他不再多问,只是默默地跟在戴因斯雷布身后,派蒙则小心翼翼地攥着他的衣角,大气也不敢出。
气氛,一时间凝重得能滴出水来。
火麟飞摸了摸下巴,打破了这令人窒息的沉默,他吊儿郎当地跟在队伍末尾,嘴里嘀咕着:“我说,这位面瘫老哥,你这搞得跟地下党接头似的,神神秘秘的。不就是找个人嘛,至于把气氛搞得跟要上刑场一样吗?”
没人搭理他。
戴因斯雷布的脚步沉稳而坚定,每一步都像是用尺子量过,精准地踏在矿道深处最坚实的岩石上。
随着不断深入,空气中的潮湿与阴冷愈发刺骨,岩壁上渗出的水珠带着矿石的腥味,滴滴答答,像是为这趟未知的旅程敲打着节拍。
不知走了多久,前方豁然开朗。
一个巨大的地下溶洞出现在众人眼前,但溶洞里的景象,却让所有人都停下了脚步。
这里,像是一座丘丘人的城市,或者说……坟墓。
无数的丘丘人聚集在这里,他们形态各异,有的靠着岩壁,有的蜷缩在地,有的甚至还保持着仰望洞顶的姿势。但他们都有一个共同点——毫无生机。
没有呼吸,没有心跳,甚至连一丝元素力都没有逸散。他们就像是被瞬间抽走了灵魂的木偶,被时间定格在了这里。
“这……这是怎么回事?”派蒙的声音带着颤音,小小的身子躲到了空的背后,“他们……都死了吗?”
火麟飞收起了那副玩世不恭的表情,眉头紧锁:“不对劲。死气沉沉,但没有腐烂的迹象,也没有任何挣扎的痕迹。他们更像是……睡着了?”
“是诅咒的终点。”戴因斯雷布的声音在空旷的溶洞里回响,带着一丝若有若无的悲悯,“当坎瑞亚的子民再也无法承受磨损,他们的心智会彻底消散,肉身也会在这里归于寂静,等待彻底化为尘土。”
这番话,让空的心脏猛地一抽。他看着这些曾经被他视为魔物的丘丘人,此刻却只感到一种源于灵魂深处的悲哀。

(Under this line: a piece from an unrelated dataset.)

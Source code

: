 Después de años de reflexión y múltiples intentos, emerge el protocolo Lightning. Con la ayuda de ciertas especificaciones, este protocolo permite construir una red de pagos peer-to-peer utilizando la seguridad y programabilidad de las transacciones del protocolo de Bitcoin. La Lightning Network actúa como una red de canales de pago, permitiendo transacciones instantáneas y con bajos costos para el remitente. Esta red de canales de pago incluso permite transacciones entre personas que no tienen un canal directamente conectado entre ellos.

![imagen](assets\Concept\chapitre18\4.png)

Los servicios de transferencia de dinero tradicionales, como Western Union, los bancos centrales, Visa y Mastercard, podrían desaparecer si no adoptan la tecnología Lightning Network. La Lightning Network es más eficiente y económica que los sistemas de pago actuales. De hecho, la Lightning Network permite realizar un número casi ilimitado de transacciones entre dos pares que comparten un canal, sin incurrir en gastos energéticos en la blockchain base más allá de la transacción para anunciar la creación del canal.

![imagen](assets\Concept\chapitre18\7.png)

他的目光在“丘丘人之城”里缓缓扫过,最终,被角落里一抹不属于这里的色彩吸引了。
那是一朵花。
一朵静静绽放,散发着微弱光芒的花。它生长在一具身材格外瘦小的丘丘人残骸旁,那纯净的蓝色花瓣,在这片死寂的灰色世界里,显得如此突兀,又如此……熟悉。
空像是被什么东西牵引着,一步步走了过去。
他伸出手,指尖轻轻触碰到了那冰凉柔嫩的花瓣。
嗡——
一瞬间,时空仿佛扭曲。
他的眼前,出现了一道金发及腰的熟悉身影。
她背对着他,轻轻将这朵花放在了这里,那纤细的肩膀微微颤抖,似乎在无声地哭泣。
片刻后,她转过身,那张与他相似的脸上,是他从未见过的、混杂着哀伤与决绝的神情。
幻象,转瞬即逝。
“荧……”空的喉咙里发出一声梦呓般的低语。
“是因提瓦特花。”戴因斯雷布不知何时站在了他的身后,“坎瑞亚人用以悼念逝者的花。它的花期极短,只在特定的土壤中绽放。但一旦被采下,它的生命形态就会被凝固,可以保存很长很长的时间。”
“是妹妹……是妹妹留下的!”派蒙惊喜地叫了起来,之前的恐惧一扫而空,“太好了!空!我们终于有你妹妹确切的线索了!她来过这里!”
是啊,她来过这里。
她为什么会来这里?悼念谁?这个小小的丘丘人吗?
无数的疑问像是藤蔓,瞬间缠绕住了空的心脏。但他知道,现在不是沉思的时候。他将那朵因提瓦特花小心翼翼地采下,收入怀中,那冰凉的触感,仿佛还能感受到妹妹残存的温度。
“继续走吧。”他抬起头,目光重新变得坚定。